=== PROBLEM TO SOLVE ===
Reproduce the entries shown below only from the line with "why not do all" down to the line with "And I'll explain", keeping both end lines and copying each one exactly.

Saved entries
►

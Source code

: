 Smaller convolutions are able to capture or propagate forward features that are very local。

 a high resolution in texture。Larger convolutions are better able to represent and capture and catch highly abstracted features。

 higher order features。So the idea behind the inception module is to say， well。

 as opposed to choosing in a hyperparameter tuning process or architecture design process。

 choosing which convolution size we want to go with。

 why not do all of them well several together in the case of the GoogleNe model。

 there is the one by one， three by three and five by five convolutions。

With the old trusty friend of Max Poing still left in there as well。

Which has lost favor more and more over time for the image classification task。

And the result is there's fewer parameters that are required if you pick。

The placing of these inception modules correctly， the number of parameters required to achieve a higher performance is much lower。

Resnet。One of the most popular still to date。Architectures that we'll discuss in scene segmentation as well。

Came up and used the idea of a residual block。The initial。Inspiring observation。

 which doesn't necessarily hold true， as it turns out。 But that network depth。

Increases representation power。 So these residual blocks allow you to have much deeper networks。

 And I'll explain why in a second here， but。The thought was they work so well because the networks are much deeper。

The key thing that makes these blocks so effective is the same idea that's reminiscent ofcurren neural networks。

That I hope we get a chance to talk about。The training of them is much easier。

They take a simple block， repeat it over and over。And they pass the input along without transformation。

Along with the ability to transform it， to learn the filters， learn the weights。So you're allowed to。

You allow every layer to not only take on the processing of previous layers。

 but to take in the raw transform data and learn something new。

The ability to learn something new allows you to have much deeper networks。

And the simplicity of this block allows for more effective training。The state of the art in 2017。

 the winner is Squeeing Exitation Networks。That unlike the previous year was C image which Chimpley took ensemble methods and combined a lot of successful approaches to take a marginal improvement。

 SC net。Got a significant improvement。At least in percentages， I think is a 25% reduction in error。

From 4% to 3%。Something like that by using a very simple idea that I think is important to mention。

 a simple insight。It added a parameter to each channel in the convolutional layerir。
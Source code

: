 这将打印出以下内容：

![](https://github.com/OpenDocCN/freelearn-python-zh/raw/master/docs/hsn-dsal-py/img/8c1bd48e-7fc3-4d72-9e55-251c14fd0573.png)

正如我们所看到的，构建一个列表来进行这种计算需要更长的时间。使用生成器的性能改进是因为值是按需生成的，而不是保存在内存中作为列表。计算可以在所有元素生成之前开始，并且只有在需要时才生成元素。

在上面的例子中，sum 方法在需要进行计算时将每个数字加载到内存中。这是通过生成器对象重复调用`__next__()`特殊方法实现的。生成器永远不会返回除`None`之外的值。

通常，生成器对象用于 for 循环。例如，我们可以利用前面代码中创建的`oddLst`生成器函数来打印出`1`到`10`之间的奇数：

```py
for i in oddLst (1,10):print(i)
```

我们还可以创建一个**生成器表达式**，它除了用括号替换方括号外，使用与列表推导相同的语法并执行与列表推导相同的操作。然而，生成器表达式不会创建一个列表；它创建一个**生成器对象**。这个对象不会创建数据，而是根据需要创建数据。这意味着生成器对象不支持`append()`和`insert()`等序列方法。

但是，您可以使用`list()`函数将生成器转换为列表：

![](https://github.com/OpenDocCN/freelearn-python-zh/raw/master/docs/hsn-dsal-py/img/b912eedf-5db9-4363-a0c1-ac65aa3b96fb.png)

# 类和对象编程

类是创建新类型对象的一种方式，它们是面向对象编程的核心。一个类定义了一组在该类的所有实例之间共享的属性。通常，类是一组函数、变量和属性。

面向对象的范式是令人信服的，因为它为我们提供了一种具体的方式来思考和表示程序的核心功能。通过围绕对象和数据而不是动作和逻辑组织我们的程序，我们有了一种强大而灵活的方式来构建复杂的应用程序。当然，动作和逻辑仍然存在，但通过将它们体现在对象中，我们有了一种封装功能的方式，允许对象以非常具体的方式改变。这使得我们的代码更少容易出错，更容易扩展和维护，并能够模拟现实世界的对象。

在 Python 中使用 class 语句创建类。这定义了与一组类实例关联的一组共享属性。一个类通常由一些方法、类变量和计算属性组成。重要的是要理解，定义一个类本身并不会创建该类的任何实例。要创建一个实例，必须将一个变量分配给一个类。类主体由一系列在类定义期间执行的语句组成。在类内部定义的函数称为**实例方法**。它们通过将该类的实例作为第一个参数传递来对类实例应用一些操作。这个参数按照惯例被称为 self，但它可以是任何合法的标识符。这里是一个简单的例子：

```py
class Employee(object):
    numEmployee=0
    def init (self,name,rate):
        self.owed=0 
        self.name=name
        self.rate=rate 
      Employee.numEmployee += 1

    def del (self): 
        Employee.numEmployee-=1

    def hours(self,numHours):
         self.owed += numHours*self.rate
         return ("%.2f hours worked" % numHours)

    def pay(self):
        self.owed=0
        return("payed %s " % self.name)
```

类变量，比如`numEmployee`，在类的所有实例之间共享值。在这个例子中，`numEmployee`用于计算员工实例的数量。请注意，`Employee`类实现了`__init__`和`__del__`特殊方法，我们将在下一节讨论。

◄

=== RESULT FOR THIS TASK ===
 why not do all of them well several together in the case of the GoogleNe model。

 there is the one by one， three by three and five by five convolutions。

With the old trusty friend of Max Poing still left in there as well。

Which has lost favor more and more over time for the image classification task。

And the result is there's fewer parameters that are required if you pick。

The placing of these inception modules correctly， the number of parameters required to achieve a higher performance is much lower。

Resnet。One of the most popular still to date。Architectures that we'll discuss in scene segmentation as well。

Came up and used the idea of a residual block。The initial。Inspiring observation。

 which doesn't necessarily hold true， as it turns out。 But that network depth。

Increases representation power。 So these residual blocks allow you to have much deeper networks。

 And I'll explain why in a second here， but。The thought was they work so well because the networks are much deeper。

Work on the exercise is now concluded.